++++ PROVIDED ENTRIES ++++
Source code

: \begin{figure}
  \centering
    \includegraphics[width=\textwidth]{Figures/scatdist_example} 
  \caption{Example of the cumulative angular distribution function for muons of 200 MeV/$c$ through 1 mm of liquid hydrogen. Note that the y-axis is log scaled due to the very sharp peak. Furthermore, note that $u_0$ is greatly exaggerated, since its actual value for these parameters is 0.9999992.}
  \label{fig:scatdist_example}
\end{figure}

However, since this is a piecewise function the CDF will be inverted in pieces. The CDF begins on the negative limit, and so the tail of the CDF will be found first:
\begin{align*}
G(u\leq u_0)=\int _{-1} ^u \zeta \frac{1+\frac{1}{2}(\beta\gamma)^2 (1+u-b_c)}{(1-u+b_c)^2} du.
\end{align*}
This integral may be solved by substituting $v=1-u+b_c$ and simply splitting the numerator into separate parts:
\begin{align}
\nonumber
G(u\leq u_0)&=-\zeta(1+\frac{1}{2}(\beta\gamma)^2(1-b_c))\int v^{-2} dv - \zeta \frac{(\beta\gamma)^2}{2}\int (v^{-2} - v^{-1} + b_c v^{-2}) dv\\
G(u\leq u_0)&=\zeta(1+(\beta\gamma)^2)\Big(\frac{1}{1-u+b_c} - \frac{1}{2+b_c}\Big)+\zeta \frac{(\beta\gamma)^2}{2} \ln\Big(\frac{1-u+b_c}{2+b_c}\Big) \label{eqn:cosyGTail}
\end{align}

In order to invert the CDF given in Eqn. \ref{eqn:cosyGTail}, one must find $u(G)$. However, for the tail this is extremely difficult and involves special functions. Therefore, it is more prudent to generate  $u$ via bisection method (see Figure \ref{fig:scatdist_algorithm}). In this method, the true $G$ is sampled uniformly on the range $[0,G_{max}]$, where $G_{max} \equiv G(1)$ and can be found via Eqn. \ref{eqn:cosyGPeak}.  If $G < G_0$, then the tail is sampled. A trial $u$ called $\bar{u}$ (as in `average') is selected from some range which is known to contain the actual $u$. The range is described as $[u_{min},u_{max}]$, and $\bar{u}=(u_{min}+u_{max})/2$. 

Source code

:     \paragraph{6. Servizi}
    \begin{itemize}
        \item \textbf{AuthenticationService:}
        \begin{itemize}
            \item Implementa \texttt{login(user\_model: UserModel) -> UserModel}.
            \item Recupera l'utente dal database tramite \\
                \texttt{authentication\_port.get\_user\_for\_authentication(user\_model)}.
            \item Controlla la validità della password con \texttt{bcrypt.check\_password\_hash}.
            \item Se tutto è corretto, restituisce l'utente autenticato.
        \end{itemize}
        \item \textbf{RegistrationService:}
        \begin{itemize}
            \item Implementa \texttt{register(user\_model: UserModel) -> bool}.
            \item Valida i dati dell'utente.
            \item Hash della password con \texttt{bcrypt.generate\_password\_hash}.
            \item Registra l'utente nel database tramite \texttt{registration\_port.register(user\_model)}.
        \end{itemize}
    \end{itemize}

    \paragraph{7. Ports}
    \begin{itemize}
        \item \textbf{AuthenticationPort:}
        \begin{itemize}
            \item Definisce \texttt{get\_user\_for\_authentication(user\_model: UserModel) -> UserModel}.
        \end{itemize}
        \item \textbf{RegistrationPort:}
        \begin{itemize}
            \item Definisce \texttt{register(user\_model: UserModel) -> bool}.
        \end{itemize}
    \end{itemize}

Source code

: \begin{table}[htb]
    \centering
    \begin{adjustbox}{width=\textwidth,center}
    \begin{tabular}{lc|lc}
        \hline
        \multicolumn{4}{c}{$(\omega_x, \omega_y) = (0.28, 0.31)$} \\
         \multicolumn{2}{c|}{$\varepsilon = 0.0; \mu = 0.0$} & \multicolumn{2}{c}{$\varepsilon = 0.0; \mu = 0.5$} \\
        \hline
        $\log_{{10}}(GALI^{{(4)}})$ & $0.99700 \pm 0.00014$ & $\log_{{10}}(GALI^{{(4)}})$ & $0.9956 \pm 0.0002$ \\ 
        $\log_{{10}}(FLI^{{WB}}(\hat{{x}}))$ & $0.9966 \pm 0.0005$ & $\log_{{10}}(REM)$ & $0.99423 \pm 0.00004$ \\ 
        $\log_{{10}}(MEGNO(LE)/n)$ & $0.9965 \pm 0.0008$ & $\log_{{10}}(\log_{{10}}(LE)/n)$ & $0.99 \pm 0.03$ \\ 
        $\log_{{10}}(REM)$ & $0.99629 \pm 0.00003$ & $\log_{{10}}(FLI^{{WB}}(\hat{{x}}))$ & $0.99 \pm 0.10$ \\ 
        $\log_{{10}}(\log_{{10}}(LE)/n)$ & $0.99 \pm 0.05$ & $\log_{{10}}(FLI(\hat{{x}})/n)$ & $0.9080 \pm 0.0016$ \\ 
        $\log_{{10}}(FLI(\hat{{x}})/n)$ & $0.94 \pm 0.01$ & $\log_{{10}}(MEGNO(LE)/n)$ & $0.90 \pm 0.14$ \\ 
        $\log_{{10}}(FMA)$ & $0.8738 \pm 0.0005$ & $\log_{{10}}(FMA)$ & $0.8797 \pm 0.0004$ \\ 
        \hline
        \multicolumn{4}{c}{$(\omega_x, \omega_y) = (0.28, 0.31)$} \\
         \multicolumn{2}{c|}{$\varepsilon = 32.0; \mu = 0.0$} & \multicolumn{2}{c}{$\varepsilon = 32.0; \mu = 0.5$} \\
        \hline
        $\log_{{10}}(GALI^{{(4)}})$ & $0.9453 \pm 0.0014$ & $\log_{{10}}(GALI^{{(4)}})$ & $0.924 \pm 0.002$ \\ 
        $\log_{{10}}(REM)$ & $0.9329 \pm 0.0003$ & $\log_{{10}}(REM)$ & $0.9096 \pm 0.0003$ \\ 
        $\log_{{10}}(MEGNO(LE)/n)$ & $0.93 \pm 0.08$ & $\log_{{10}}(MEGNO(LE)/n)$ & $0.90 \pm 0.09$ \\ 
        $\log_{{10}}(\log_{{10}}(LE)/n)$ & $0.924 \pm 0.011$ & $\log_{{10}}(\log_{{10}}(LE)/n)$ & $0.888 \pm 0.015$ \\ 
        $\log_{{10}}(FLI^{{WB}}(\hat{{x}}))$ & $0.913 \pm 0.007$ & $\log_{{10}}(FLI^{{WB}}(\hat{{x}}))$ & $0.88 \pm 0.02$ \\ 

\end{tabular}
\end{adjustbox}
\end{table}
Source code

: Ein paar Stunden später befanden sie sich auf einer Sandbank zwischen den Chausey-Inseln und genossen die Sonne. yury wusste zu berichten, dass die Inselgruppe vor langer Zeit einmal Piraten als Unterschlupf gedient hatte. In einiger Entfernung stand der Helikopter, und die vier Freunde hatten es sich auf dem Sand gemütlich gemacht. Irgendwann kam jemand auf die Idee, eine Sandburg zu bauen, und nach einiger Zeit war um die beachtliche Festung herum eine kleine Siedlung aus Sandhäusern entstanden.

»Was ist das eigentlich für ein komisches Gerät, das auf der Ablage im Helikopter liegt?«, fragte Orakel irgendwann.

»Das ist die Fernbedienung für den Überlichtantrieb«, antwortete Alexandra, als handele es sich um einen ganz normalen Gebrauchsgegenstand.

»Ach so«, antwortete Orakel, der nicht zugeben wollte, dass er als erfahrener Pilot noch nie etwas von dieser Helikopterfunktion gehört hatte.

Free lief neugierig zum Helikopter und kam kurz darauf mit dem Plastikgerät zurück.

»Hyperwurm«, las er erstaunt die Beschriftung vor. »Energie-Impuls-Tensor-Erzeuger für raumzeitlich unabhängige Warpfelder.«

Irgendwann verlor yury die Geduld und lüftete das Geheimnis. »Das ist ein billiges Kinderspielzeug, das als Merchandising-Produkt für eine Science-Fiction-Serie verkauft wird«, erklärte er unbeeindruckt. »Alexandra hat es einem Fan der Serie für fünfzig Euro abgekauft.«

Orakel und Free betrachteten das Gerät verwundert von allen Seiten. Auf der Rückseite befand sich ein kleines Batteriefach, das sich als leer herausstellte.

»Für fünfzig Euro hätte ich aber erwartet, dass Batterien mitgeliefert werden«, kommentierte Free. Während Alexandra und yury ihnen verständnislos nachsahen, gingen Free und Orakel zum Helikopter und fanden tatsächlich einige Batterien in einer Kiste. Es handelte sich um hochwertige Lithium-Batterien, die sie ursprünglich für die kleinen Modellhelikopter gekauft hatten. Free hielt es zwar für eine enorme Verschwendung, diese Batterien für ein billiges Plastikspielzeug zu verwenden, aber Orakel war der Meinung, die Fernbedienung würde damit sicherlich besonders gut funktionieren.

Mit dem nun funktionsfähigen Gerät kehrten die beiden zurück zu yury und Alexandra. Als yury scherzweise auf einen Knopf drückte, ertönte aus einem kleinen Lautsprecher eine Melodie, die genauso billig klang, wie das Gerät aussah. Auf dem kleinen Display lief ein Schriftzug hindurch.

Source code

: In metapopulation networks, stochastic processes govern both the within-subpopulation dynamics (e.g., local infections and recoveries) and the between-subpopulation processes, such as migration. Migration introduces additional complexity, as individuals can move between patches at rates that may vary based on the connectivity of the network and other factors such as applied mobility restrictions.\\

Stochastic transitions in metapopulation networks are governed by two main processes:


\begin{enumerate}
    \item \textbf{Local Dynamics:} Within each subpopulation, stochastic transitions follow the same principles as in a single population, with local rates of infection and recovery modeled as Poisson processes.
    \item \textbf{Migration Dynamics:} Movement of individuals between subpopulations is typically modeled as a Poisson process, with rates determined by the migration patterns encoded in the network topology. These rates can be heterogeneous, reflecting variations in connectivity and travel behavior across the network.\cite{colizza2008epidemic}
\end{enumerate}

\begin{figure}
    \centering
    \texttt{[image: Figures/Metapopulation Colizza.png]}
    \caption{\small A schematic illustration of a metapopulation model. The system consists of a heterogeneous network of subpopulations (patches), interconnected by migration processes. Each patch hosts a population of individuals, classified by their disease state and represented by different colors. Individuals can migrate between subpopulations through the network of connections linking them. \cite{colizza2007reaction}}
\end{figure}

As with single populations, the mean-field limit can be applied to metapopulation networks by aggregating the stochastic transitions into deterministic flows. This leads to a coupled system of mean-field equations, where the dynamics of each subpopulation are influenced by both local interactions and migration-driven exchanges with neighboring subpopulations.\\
++++
Return every line of the listing that has the word "Poisson" in it.

**SOLUTION FOR THIS TASK:**
    \item \textbf{Local Dynamics:} Within each subpopulation, stochastic transitions follow the same principles as in a single population, with local rates of infection and recovery modeled as Poisson processes.
    \item \textbf{Migration Dynamics:} Movement of individuals between subpopulations is typically modeled as a Poisson process, with rates determined by the migration patterns encoded in the network topology. These rates can be heterogeneous, reflecting variations in connectivity and travel behavior across the network.\cite{colizza2008epidemic}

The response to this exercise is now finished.